— Salut pépé, lui dit-il. C'est gentil de nous recevoir. Si vous auriez un petit coup de casse-grain pour ma dent creuse je vous enverrais une boîte de cigares dès mon retour à Pantruche.
Heureusement, le petit vieillard n'a pas l'air de parler notre langue et, je suppose que Lang Fou Ré lui fait une traduction très libre des paroles béruréennes.
Le marchand de chinoiseries hoche la tête et désigne un rideau de perles, au fond de l'échoppe.
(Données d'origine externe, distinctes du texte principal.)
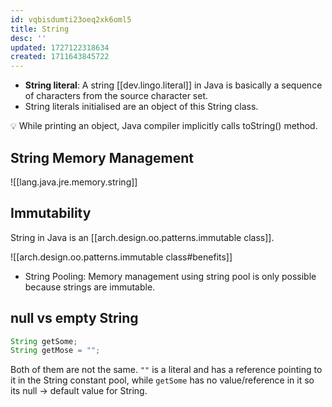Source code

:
 ```yaml
---
id: vqbisdumti23oeq2xk6oml5
title: String
desc: ''
updated: 1727122318634
created: 1711643845722
---
```


- **String literal**: A string [[dev.lingo.literal]] in Java is basically a sequence of characters from the source character set. 
- String literals initialised are an object of this String class.

💡 While printing an object, Java compiler implicitly calls toString() method.

## String Memory Management

![[lang.java.jre.memory.string]]

## Immutability

String in Java is an [[arch.design.oo.patterns.immutable class]].


![[arch.design.oo.patterns.immutable class#benefits]]

- String Pooling: Memory management using string pool is only possible because strings are immutable.



## null vs empty String

```java
String getSome;
String getMose = "";
```

Both of them are not the same. `""` is a literal and has a reference pointing to it in the String constant pool, while `getSome` has no value/reference in it so its null → default value for String.

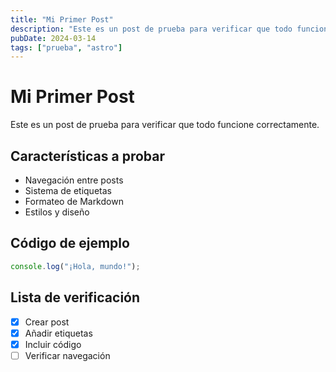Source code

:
 ```yaml
---
title: "Mi Primer Post"
description: "Este es un post de prueba para verificar que todo funcione correctamente"
pubDate: 2024-03-14
tags: ["prueba", "astro"]
---
```


# Mi Primer Post

Este es un post de prueba para verificar que todo funcione correctamente.

## Características a probar

- Navegación entre posts
- Sistema de etiquetas
- Formateo de Markdown
- Estilos y diseño

## Código de ejemplo

```javascript
console.log("¡Hola, mundo!");
```

## Lista de verificación

- [x] Crear post
- [x] Añadir etiquetas
- [x] Incluir código
- [ ] Verificar navegación 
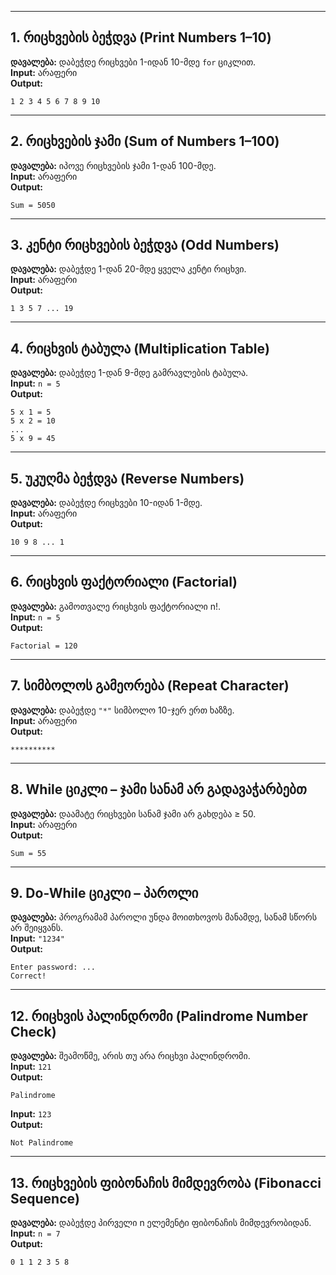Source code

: 

---

## 1. რიცხვების ბეჭდვა (Print Numbers 1–10)
**დავალება:** დაბეჭდე რიცხვები 1-იდან 10-მდე `for` ციკლით.  
**Input:** არაფერი  
**Output:**  
```
1 2 3 4 5 6 7 8 9 10
```

---

## 2. რიცხვების ჯამი (Sum of Numbers 1–100)
**დავალება:** იპოვე რიცხვების ჯამი 1-დან 100-მდე.  
**Input:** არაფერი  
**Output:**  
```
Sum = 5050
```

---

## 3. კენტი რიცხვების ბეჭდვა (Odd Numbers)
**დავალება:** დაბეჭდე 1-დან 20-მდე ყველა კენტი რიცხვი.  
**Input:** არაფერი  
**Output:**  
```
1 3 5 7 ... 19
```

---

## 4. რიცხვის ტაბულა (Multiplication Table)
**დავალება:** დაბეჭდე 1-დან 9-მდე გამრავლების ტაბულა.  
**Input:** `n = 5`  
**Output:**  
```
5 x 1 = 5
5 x 2 = 10
...
5 x 9 = 45
```

---

## 5. უკუღმა ბეჭდვა (Reverse Numbers)
**დავალება:** დაბეჭდე რიცხვები 10-იდან 1-მდე.  
**Input:** არაფერი  
**Output:**  
```
10 9 8 ... 1
```

---

## 6. რიცხვის ფაქტორიალი (Factorial)
**დავალება:** გამოთვალე რიცხვის ფაქტორიალი n!.  
**Input:** `n = 5`  
**Output:**  
```
Factorial = 120
```

---

## 7. სიმბოლოს გამეორება (Repeat Character)
**დავალება:** დაბეჭდე `"*"` სიმბოლო 10-ჯერ ერთ ხაზზე.  
**Input:** არაფერი  
**Output:**  
```
**********
```

---

## 8. While ციკლი – ჯამი სანამ არ გადავაჭარბებთ
**დავალება:** დაამატე რიცხვები სანამ ჯამი არ გახდება ≥ 50.  
**Input:** არაფერი  
**Output:**  
```
Sum = 55
```

---

## 9. Do-While ციკლი – პაროლი
**დავალება:** პროგრამამ პაროლი უნდა მოითხოვოს მანამდე, სანამ სწორს არ შეიყვანს.  
**Input:** `"1234"`  
**Output:**  
```
Enter password: ...
Correct!
```

---

## 12. რიცხვის პალინდრომი (Palindrome Number Check)
**დავალება:** შეამოწმე, არის თუ არა რიცხვი პალინდრომი.  
**Input:** `121`  
**Output:**  
```
Palindrome
```  
**Input:** `123`  
**Output:**  
```
Not Palindrome
```

---

## 13. რიცხვების ფიბონაჩის მიმდევრობა (Fibonacci Sequence)
**დავალება:** დაბეჭდე პირველი n ელემენტი ფიბონაჩის მიმდევრობიდან.  
**Input:** `n = 7`  
**Output:**  
```
0 1 1 2 3 5 8
```
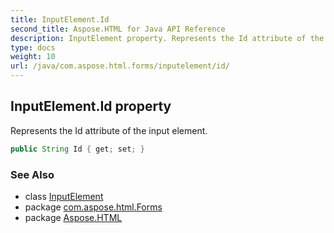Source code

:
 ```yaml
---
title: InputElement.Id
second_title: Aspose.HTML for Java API Reference
description: InputElement property. Represents the Id attribute of the input element
type: docs
weight: 10
url: /java/com.aspose.html.forms/inputelement/id/
---
```

## InputElement.Id property

Represents the Id attribute of the input element.

```java
public String Id { get; set; }
```

### See Also

* class [InputElement](../)
* package [com.aspose.html.Forms](../../inputelement/)
* package [Aspose.HTML](../../../)
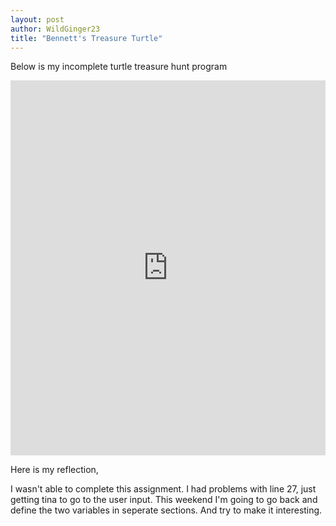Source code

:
 ```yaml
---
layout: post
author: WildGinger23
title: "Bennett's Treasure Turtle"
---
```



Below is my incomplete turtle treasure hunt program

<iframe src="https://trinket.io/embed/python/525a4d15c3" width="100%" height="600" frameborder="0" marginwidth="0" marginheight="0" allowfullscreen></iframe>

Here is my reflection,

I wasn't able to complete this assignment. I had problems with line 27, just getting tina to go to the user input.
This weekend I'm going to go back and define the two variables in seperate sections. And try to make it interesting.
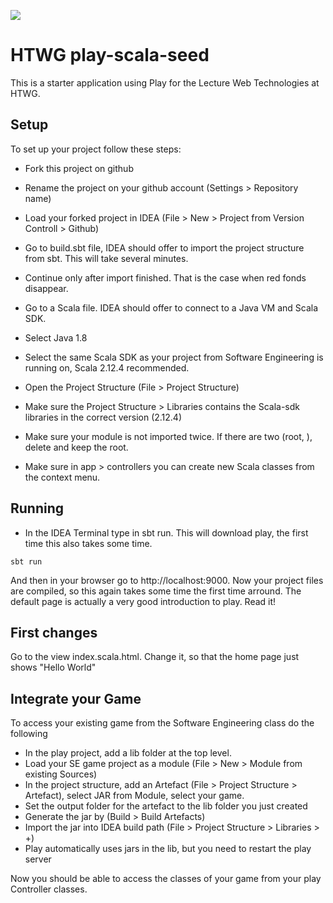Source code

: [<img src="https://img.shields.io/travis/playframework/play-scala-starter-example.svg"/>](https://travis-ci.org/playframework/play-scala-starter-example)

# HTWG play-scala-seed

This is a starter application using Play for the Lecture Web Technologies at HTWG.

## Setup

To set up your project follow these steps:
* Fork this project on github
* Rename the project on your github account (Settings > Repository name)
* Load your forked project in IDEA (File > New > Project from  Version Controll > Github)
* Go to build.sbt file, IDEA should offer to import the project structure from sbt. This will take several minutes. 
* Continue only after import finished. That is the case when red fonds disappear. 
* Go to a Scala file. IDEA should offer to connect to a Java VM and Scala SDK. 
* Select Java 1.8
* Select the same Scala SDK as your project from Software Engineering is running on, Scala 2.12.4 recommended.


* Open the Project Structure (File > Project Structure)
* Make sure the Project Structure > Libraries contains the Scala-sdk libraries in the correct version (2.12.4)
* Make sure your module is not imported twice. If there are two (root, <your project>), delete <your project> and keep the root. 
* Make sure in app > controllers you can create new Scala classes from the context menu.

## Running

* In the IDEA Terminal type in sbt run. This will download play, the first time this also takes some time. 

```
sbt run
```

And then in your browser go to http://localhost:9000. 
Now your project files are compiled, so this again takes some time the first time arround. 
The default page is actually a very good introduction to play. Read it!

## First changes

Go to the view index.scala.html. Change it, so that the home page just shows "Hello World"

## Integrate your Game

To access your existing game from the Software Engineering class do the following

* In the play project, add a lib folder at the top level.
* Load your SE game project as a module (File > New > Module from existing Sources)
* In the project structure, add an Artefact (File > Project Structure > Artefact), select JAR from Module, select your game.
* Set the output folder for the artefact to the lib folder you just created
* Generate the jar by (Build > Build Artefacts)
* Import the jar into IDEA build path (File > Project Structure > Libraries > +)
* Play automatically uses jars in the lib, but you need to restart the play server

Now you should be able to access the classes of your game from your play Controller classes. 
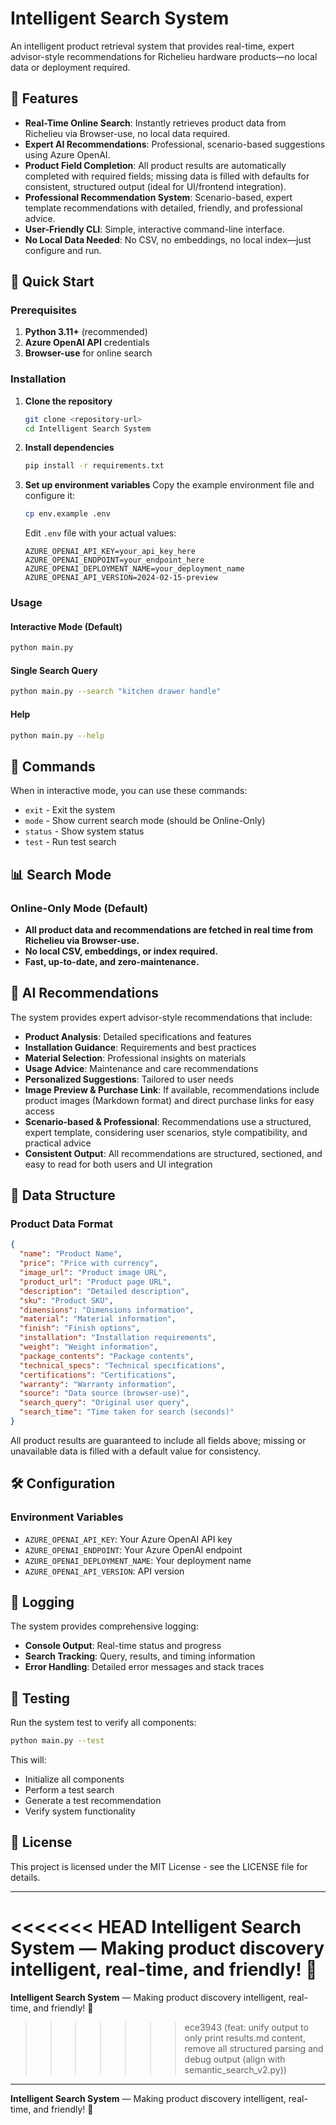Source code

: # Intelligent Search System

An intelligent product retrieval system that provides real-time, expert advisor-style recommendations for Richelieu hardware products—no local data or deployment required.

## 🎯 Features

- **Real-Time Online Search**: Instantly retrieves product data from Richelieu via Browser-use, no local data required.
- **Expert AI Recommendations**: Professional, scenario-based suggestions using Azure OpenAI.
- **Product Field Completion**: All product results are automatically completed with required fields; missing data is filled with defaults for consistent, structured output (ideal for UI/frontend integration).
- **Professional Recommendation System**: Scenario-based, expert template recommendations with detailed, friendly, and professional advice.
- **User-Friendly CLI**: Simple, interactive command-line interface.
- **No Local Data Needed**: No CSV, no embeddings, no local index—just configure and run.

## 🚀 Quick Start

### Prerequisites

1. **Python 3.11+** (recommended)
2. **Azure OpenAI API** credentials
3. **Browser-use** for online search

### Installation

1. **Clone the repository**
   ```bash
   git clone <repository-url>
   cd Intelligent Search System
   ```
2. **Install dependencies**
   ```bash
   pip install -r requirements.txt
   ```
3. **Set up environment variables**
   Copy the example environment file and configure it:
   ```bash
   cp env.example .env
   ```
   Edit `.env` file with your actual values:
   ```env
   AZURE_OPENAI_API_KEY=your_api_key_here
   AZURE_OPENAI_ENDPOINT=your_endpoint_here
   AZURE_OPENAI_DEPLOYMENT_NAME=your_deployment_name
   AZURE_OPENAI_API_VERSION=2024-02-15-preview
   ```

### Usage

#### Interactive Mode (Default)
```bash
python main.py
```

#### Single Search Query
```bash
python main.py --search "kitchen drawer handle"
```

#### Help
```bash
python main.py --help
```

## 🔧 Commands

When in interactive mode, you can use these commands:

- `exit` - Exit the system
- `mode` - Show current search mode (should be Online-Only)
- `status` - Show system status
- `test` - Run test search

## 📊 Search Mode

### Online-Only Mode (Default)
- **All product data and recommendations are fetched in real time from Richelieu via Browser-use.**
- **No local CSV, embeddings, or index required.**
- **Fast, up-to-date, and zero-maintenance.**

## 🤖 AI Recommendations

The system provides expert advisor-style recommendations that include:

- **Product Analysis**: Detailed specifications and features
- **Installation Guidance**: Requirements and best practices
- **Material Selection**: Professional insights on materials
- **Usage Advice**: Maintenance and care recommendations
- **Personalized Suggestions**: Tailored to user needs
- **Image Preview & Purchase Link**: If available, recommendations include product images (Markdown format) and direct purchase links for easy access
- **Scenario-based & Professional**: Recommendations use a structured, expert template, considering user scenarios, style compatibility, and practical advice
- **Consistent Output**: All recommendations are structured, sectioned, and easy to read for both users and UI integration

## 📁 Data Structure

### Product Data Format
```json
{
  "name": "Product Name",
  "price": "Price with currency",
  "image_url": "Product image URL",
  "product_url": "Product page URL",
  "description": "Detailed description",
  "sku": "Product SKU",
  "dimensions": "Dimensions information",
  "material": "Material information",
  "finish": "Finish options",
  "installation": "Installation requirements",
  "weight": "Weight information",
  "package_contents": "Package contents",
  "technical_specs": "Technical specifications",
  "certifications": "Certifications",
  "warranty": "Warranty information",
  "source": "Data source (browser-use)",
  "search_query": "Original user query",
  "search_time": "Time taken for search (seconds)"
}
```
All product results are guaranteed to include all fields above; missing or unavailable data is filled with a default value for consistency.

## 🛠️ Configuration

### Environment Variables
- `AZURE_OPENAI_API_KEY`: Your Azure OpenAI API key
- `AZURE_OPENAI_ENDPOINT`: Your Azure OpenAI endpoint
- `AZURE_OPENAI_DEPLOYMENT_NAME`: Your deployment name
- `AZURE_OPENAI_API_VERSION`: API version

## 📝 Logging

The system provides comprehensive logging:
- **Console Output**: Real-time status and progress
- **Search Tracking**: Query, results, and timing information
- **Error Handling**: Detailed error messages and stack traces

## 🧪 Testing

Run the system test to verify all components:
```bash
python main.py --test
```

This will:
- Initialize all components
- Perform a test search
- Generate a test recommendation
- Verify system functionality

## 📄 License

This project is licensed under the MIT License - see the LICENSE file for details.

---

<<<<<<< HEAD
**Intelligent Search System** — Making product discovery intelligent, real-time, and friendly! 🚀 
=======
**Intelligent Search System** — Making product discovery intelligent, real-time, and friendly! 🚀 
>>>>>>> ece3943 (feat: unify output to only print results.md content, remove all structured parsing and debug output (align with semantic_search_v2.py))

---

**Intelligent Search System** — Making product discovery intelligent, real-time, and friendly! 🚀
— Venez ! nous invite Lang Fou Ré.
Nous longeons un étroit couloir qui sent le musc. L'endroit est garni de caisses et de pouilleries que nous sommes obligés d'enjamber. On débarque dans une pièce mal éclairée par une sorte d'espèce de vasistas. C'est la pièce commune. Elle est peu commune d'ailleurs. Des senteurs douceâtres nous picotent le pif. Il y a des nattes à terre (des nattes à gens et des nattes à chats).
— Asseyez-vous ! engage Lang Fou Ré.
Il défait sa veste militaire avec une évidente satisfaction.
— C'est du pot que t'aies z'eu un tonton dans le patelin, respire Béru en s'avachissant sur une natte. Il est bonne pomme dans son genre le lobe, t'es certain qu'il est pas en train de bigophoner aux matuches ?
Lang Fou Ré fronce les sourcils.
— Vous insultez ma famille, fait-il.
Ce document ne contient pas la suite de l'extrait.